PASSEIO SOBRE BIODIVERSIDADE DAS DUNAS SENSIBILIZOU PARTICIPANTES PARA OS DESAFIOS DA CONSERVAÇÃO COSTEIRA
Cerca de duas dezenas de participantes marcaram presença no passeio na natureza “Biodiversidade das Dunas da Marinha Grande | Ameaças e Desafios”, promovido pelo Município da Marinha Grande no passado dia 8 de agosto, entre a Praia Velha e São Pedro de Moel, numa iniciativa integrada no programa de Sensibilização Ambiental da Bandeira Azul.
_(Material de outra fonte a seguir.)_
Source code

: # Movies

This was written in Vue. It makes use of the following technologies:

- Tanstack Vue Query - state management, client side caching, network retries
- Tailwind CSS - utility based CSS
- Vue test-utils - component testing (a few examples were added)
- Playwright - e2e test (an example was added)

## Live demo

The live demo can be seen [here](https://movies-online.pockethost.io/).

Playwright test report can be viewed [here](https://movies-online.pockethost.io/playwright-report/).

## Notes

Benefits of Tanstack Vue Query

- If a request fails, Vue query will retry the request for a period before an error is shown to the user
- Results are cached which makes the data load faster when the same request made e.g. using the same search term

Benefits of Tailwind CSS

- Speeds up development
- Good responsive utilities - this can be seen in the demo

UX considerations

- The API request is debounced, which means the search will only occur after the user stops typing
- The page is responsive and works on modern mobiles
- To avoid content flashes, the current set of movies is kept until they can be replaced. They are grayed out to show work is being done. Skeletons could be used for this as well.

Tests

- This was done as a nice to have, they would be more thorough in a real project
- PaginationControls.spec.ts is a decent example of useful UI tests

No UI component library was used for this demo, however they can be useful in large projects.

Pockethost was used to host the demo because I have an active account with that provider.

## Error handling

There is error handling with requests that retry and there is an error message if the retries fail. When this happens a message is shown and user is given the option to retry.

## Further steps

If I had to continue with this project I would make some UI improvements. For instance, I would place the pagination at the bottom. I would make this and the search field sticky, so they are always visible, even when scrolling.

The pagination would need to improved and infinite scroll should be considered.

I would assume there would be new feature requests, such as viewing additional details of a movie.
Orientada por Sónia Guerra, bióloga e chefe da Divisão de Ambiente, Alterações Climáticas e Sustentabilidade da Câmara Municipal da Marinha Grande, a atividade permitiu dar a conhecer a riqueza ecológica dos sistemas dunares do concelho, a sua importância para a proteção da linha de costa e os desafios que enfrentam perante as alterações climáticas e a pressão humana.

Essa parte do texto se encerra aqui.